>>>>>

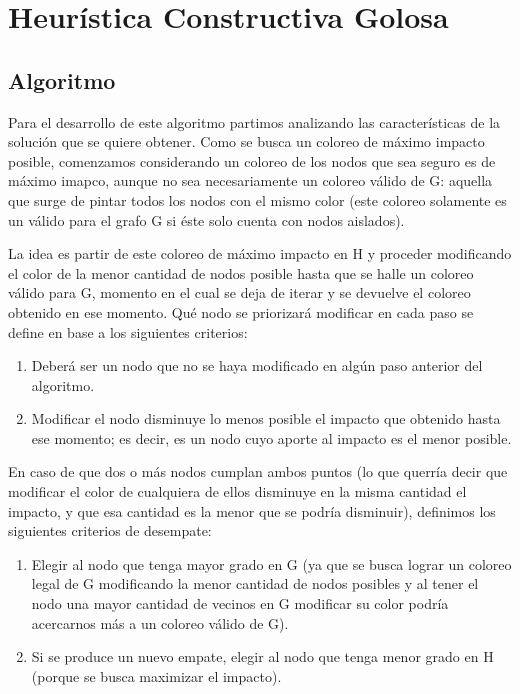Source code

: \section{Heurística Constructiva Golosa}

\subsection{Algoritmo}
Para el desarrollo de este algoritmo partimos analizando las características de la soluci\'on que se quiere obtener. 
Como se busca un coloreo de máximo impacto posible, comenzamos considerando un coloreo de los nodos que sea seguro es de m\'aximo imapco, aunque no sea necesariamente un coloreo válido de G: aquella que surge de pintar todos los nodos con el mismo color (este coloreo solamente es un v\'alido para el grafo G si \'este solo cuenta con nodos aislados). 

La idea es partir de este coloreo de m\'aximo impacto en H y proceder modificando el color de la menor cantidad de nodos posible hasta que se halle un coloreo válido para G, momento en el cual se deja de iterar y se devuelve el coloreo obtenido en ese momento. Qué nodo se priorizar\'a modificar en cada paso se define en base a los siguientes criterios:

\begin{enumerate}
	\item Deberá ser un nodo que no se haya modificado en algún paso anterior del algoritmo.
	\item Modificar el nodo disminuye lo menos posible el impacto que obtenido hasta ese momento; es decir, es un nodo cuyo aporte al impacto es el menor posible.
\end{enumerate}

En caso de que dos o más nodos cumplan ambos puntos (lo que querría decir que modificar el color de cualquiera de ellos disminuye en la misma cantidad el impacto, y que esa cantidad es la menor que se podría disminuir), definimos los siguientes criterios de desempate: 

\begin{enumerate}
	\item Elegir al nodo que tenga mayor grado en G (ya que se busca lograr un coloreo legal de G modificando la menor cantidad de nodos posibles y al tener el nodo una mayor cantidad de vecinos en G modificar su color podría acercarnos más a un coloreo válido de G). 
	\item Si se produce un nuevo empate, elegir al nodo que tenga menor grado en H (porque se busca maximizar el impacto).
\end{enumerate}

<<<<<

> Assigned task: Restate the entries above word for word, minus the pictures.

> Written solution:
Source code

: \section{Heurística Constructiva Golosa}

\subsection{Algoritmo}
Para el desarrollo de este algoritmo partimos analizando las características de la soluci\'on que se quiere obtener. 
Como se busca un coloreo de máximo impacto posible, comenzamos considerando un coloreo de los nodos que sea seguro es de m\'aximo imapco, aunque no sea necesariamente un coloreo válido de G: aquella que surge de pintar todos los nodos con el mismo color (este coloreo solamente es un v\'alido para el grafo G si \'este solo cuenta con nodos aislados). 

La idea es partir de este coloreo de m\'aximo impacto en H y proceder modificando el color de la menor cantidad de nodos posible hasta que se halle un coloreo válido para G, momento en el cual se deja de iterar y se devuelve el coloreo obtenido en ese momento. Qué nodo se priorizar\'a modificar en cada paso se define en base a los siguientes criterios:

\begin{enumerate}
	\item Deberá ser un nodo que no se haya modificado en algún paso anterior del algoritmo.
	\item Modificar el nodo disminuye lo menos posible el impacto que obtenido hasta ese momento; es decir, es un nodo cuyo aporte al impacto es el menor posible.
\end{enumerate}

En caso de que dos o más nodos cumplan ambos puntos (lo que querría decir que modificar el color de cualquiera de ellos disminuye en la misma cantidad el impacto, y que esa cantidad es la menor que se podría disminuir), definimos los siguientes criterios de desempate: 

\begin{enumerate}
	\item Elegir al nodo que tenga mayor grado en G (ya que se busca lograr un coloreo legal de G modificando la menor cantidad de nodos posibles y al tener el nodo una mayor cantidad de vecinos en G modificar su color podría acercarnos más a un coloreo válido de G). 
	\item Si se produce un nuevo empate, elegir al nodo que tenga menor grado en H (porque se busca maximizar el impacto).
\end{enumerate}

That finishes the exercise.